TASK MATERIAL
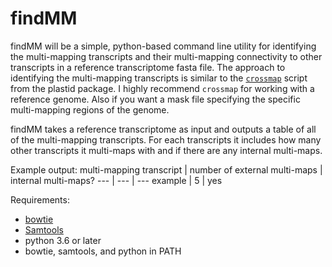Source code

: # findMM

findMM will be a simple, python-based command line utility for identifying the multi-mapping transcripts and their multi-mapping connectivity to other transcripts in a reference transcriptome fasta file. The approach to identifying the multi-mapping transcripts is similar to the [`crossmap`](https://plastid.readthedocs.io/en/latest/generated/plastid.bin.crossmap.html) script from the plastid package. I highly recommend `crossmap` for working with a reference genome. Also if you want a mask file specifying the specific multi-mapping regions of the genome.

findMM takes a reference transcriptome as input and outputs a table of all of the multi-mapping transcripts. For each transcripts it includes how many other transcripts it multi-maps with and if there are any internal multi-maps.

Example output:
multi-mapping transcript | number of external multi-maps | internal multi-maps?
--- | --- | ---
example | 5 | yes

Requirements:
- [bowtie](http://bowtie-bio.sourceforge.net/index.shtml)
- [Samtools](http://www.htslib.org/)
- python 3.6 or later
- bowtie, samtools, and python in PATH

...

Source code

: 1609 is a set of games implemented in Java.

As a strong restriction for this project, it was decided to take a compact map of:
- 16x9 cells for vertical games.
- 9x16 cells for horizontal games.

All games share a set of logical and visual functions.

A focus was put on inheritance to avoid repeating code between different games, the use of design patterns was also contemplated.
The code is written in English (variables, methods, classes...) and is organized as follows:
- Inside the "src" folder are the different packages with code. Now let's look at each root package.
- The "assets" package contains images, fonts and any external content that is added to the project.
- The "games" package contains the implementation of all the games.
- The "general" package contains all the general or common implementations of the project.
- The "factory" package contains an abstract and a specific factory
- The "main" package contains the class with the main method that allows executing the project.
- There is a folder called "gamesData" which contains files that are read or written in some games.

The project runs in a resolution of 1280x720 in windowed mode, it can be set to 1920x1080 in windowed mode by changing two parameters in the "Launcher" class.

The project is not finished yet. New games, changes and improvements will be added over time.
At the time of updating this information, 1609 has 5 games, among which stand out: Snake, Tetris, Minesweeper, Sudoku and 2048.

PROBLEM DETAILS
Give again exactly, and only, the lines above starting at the one with "executing the project." and ending at the one with "At the time".

YOUR SOLUTION
- The "main" package contains the class with the main method that allows executing the project.
- There is a folder called "gamesData" which contains files that are read or written in some games.

The project runs in a resolution of 1280x720 in windowed mode, it can be set to 1920x1080 in windowed mode by changing two parameters in the "Launcher" class.

The project is not finished yet. New games, changes and improvements will be added over time.
At the time of updating this information, 1609 has 5 games, among which stand out: Snake, Tetris, Minesweeper, Sudoku and 2048.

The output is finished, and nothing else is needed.